Называя Голядкина Яковом Петровичем, Достоевский меняет местами имя и отчество Петра Яковлевича Чаадаева. Похоже, что увлеченный эпистолярным творчеством безумец Голядкин был репликой Достоевского не только на естественного человека Руссо, но и на объявленного сумасшедшим составителя Первого философического письма (1829), в котором отстаивалась мысль о том, что возведение царства Божия уже совершилось у исторических народов Запада. России, не принадлежащей ни Западу, ни Востоку, предстоит, по Чаадаеву, повторить то религиозное воспитание человеческого рода, которое позволило ему – благодаря искуплению первородного греха Спасителем – искоренить господство Зла и приблизиться в европейских странах к установлению совершенного строя на земле. Застав в канцелярии своего двойника, Голядкин после первого смятения «возродился полной надеждой, точно из мертвых воскрес» и «почувствовал себя точно в раю» (1, 151). Но повторение себя в Другом влечет за собой не благое новое начало жизни (оно мнимо), а делает Голядкина вовсе безместным, теряющим ум и индивидную определенность, как ее нет, по мнению Чаадаева, у России, которая была названа в Первом философическом письме «пробелом» («lacune») в «интеллектуальном порядке»[30]
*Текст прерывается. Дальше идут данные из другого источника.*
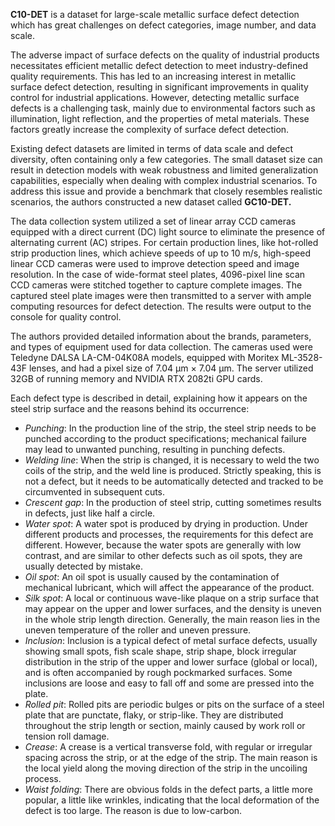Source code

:  **C10-DET** is a dataset for large-scale metallic surface defect detection which has great challenges on defect categories, image number, and data scale.

The adverse impact of surface defects on the quality of industrial products necessitates efficient metallic defect detection to meet industry-defined quality requirements. This has led to an increasing interest in metallic surface defect detection, resulting in significant improvements in quality control for industrial applications. However, detecting metallic surface defects is a challenging task, mainly due to environmental factors such as illumination, light reflection, and the properties of metal materials. These factors greatly increase the complexity of surface defect detection.

Existing defect datasets are limited in terms of data scale and defect diversity, often containing only a few categories. The small dataset size can result in detection models with weak robustness and limited generalization capabilities, especially when dealing with complex industrial scenarios. To address this issue and provide a benchmark that closely resembles realistic scenarios, the authors constructed a new dataset called **GC10-DET.**

The data collection system utilized a set of linear array CCD cameras equipped with a direct current (DC) light source to eliminate the presence of alternating current (AC) stripes. For certain production lines, like hot-rolled strip production lines, which achieve speeds of up to 10 m/s, high-speed linear CCD cameras were used to improve detection speed and image resolution. In the case of wide-format steel plates, 4096-pixel line scan CCD cameras were stitched together to capture complete images. The captured steel plate images were then transmitted to a server with ample computing resources for defect detection. The results were output to the console for quality control.

The authors provided detailed information about the brands, parameters, and types of equipment used for data collection. The cameras used were Teledyne DALSA LA-CM-04K08A models, equipped with Moritex ML-3528-43F lenses, and had a pixel size of 7.04 µm × 7.04 µm. The server utilized 32GB of running memory and NVIDIA RTX 2082ti GPU cards.

Each defect type is described in detail, explaining how it appears on the steel strip surface and the reasons behind its occurrence:

* *Punching*: In the production line of the strip, the steel strip needs to be punched according to the product specifications; mechanical failure may lead to unwanted punching, resulting in punching defects.
* *Welding line*: When the strip is changed, it is necessary to weld the two coils of the strip, and the weld line is produced. Strictly speaking, this is not a defect, but it needs to be automatically detected and tracked to be circumvented in subsequent cuts.
* *Crescent gap*: In the production of steel strip, cutting sometimes results in defects, just like half a circle.
* *Water spot*: A water spot is produced by drying in production. Under different products and processes, the requirements for this defect are different. However, because the water spots are generally with low contrast, and are similar to other defects such as oil spots, they are usually detected by mistake.
* *Oil spot*: An oil spot is usually caused by the contamination of mechanical lubricant, which will affect the appearance of the product.
* *Silk spot*: A local or continuous wave-like plaque on a strip surface that may appear on the upper and lower surfaces, and the density is uneven in the whole strip length direction. Generally, the main reason lies in the uneven temperature of the roller and uneven pressure.
* *Inclusion*: Inclusion is a typical defect of metal surface defects, usually showing small spots, fish scale shape, strip shape, block irregular distribution in the strip of the upper and lower surface (global or local), and is often accompanied by rough pockmarked surfaces. Some inclusions are loose and easy to fall off and some are pressed into the plate.
* *Rolled pit*: Rolled pits are periodic bulges or pits on the surface of a steel plate that are punctate, flaky, or strip-like. They are distributed throughout the strip length or section, mainly caused by work roll or tension roll damage.
* *Crease*: A crease is a vertical transverse fold, with regular or irregular spacing across the strip, or at the edge of the strip. The main reason is the local yield along the moving direction of the strip in the uncoiling process.
* *Waist folding*: There are obvious folds in the defect parts, a little more popular, a little like wrinkles, indicating that the local deformation of the defect is too large. The reason is due to low-carbon.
. Достоевский переворачивает смысловое построение Чаадаева так, что подменяет погоню за Другим, ушедшим вперед, духовно возвысившимся, параноидным бегством от Другого, телесно тождественного тому, кто подвергается преследованию. В научной литературе Достоевский рисуется противником Чаадаева-западника, вступившим в прения с ним в «Подростке», где его идеи разделяет Версилов[31]. Однако возражения Достоевского на Первое философическое письмо скрытно присутствуют уже в «Двойнике», касаясь в этой повести не экклезиологии, а проблемы земного рая и преображения человека, каковое захлебывается здесь в двойничестве.Проза Достоевского до каторги варьирует свою основоположную тему безальтернативного, непереиначиваемого существования, проводя ее через разные категории, из которых в нашем сознании складывается общая картина мира. В «Господине Прохарчине» на роль категориальной доминанты изображаемой реальности выдвигается капитал, оказывающийся не пущенным в оборот, втуне лежащим богатством, обладатель которого умирает бедняком, не воспользовавшись накопленными деньгами[32]
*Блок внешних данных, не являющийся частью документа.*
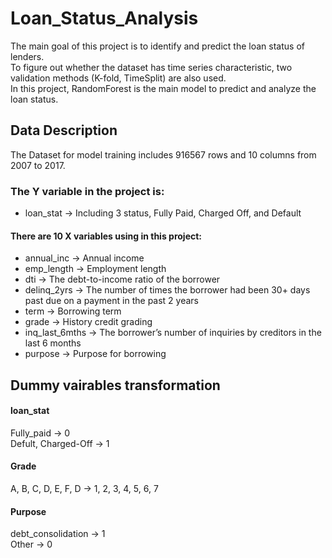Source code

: # Loan_Status_Analysis
The main goal of this project is to identify and predict the loan status of lenders.   
To figure out whether the dataset has time series characteristic, two validation methods (K-fold, TimeSplit) are also used.  
In this project, RandomForest is the main model to predict and analyze the loan status.  


## Data Description
The Dataset for model training includes 916567 rows and 10 columns from 2007 to 2017. 

### The Y variable in the project is:  

* loan_stat -> Including 3 status, Fully Paid, Charged Off, and Default


#### There are 10 X variables using in this project:
  
* annual_inc -> Annual income  
* emp_length -> Employment length  
* dti ->  The debt-to-income ratio of the borrower  
* delinq_2yrs -> The number of times the borrower had been 30+ days past due on a payment in the past 2 years  
* term -> Borrowing term  
* grade -> History credit grading  
* inq_last_6mths -> The borrower’s number of inquiries by creditors in the last 6 months  
* purpose -> Purpose for borrowing  

## Dummy vairables transformation 

#### loan_stat  
Fully_paid -> 0  
Defult, Charged-Off -> 1  
#### Grade  
A, B, C, D, E, F, D -> 1, 2, 3, 4, 5, 6, 7  
#### Purpose  
debt_consolidation -> 1  
Other -> 0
. В pendant к тематическому развертыванию этого рассказа, упирающемуся в ничто, в присутствие денег, равное их отсутствию, он сам вырождается в финале в бессвязную (предвосхищающую косноязычие ставрогинской исповеди) речь мертвеца, которая компрометирует своей дефектностью высказанную в ней надежду на воскресение: «Я, то есть слышь, и не про то говорю; ты, баба, туз, тузовая ты, понимай; оно вот умер теперь; а ну как этак, того, то есть оно, пожалуй, и не может так быть, а ну как этак, того, и не умер – слышь ты, встану, так что-то будет, а?» (1, 263).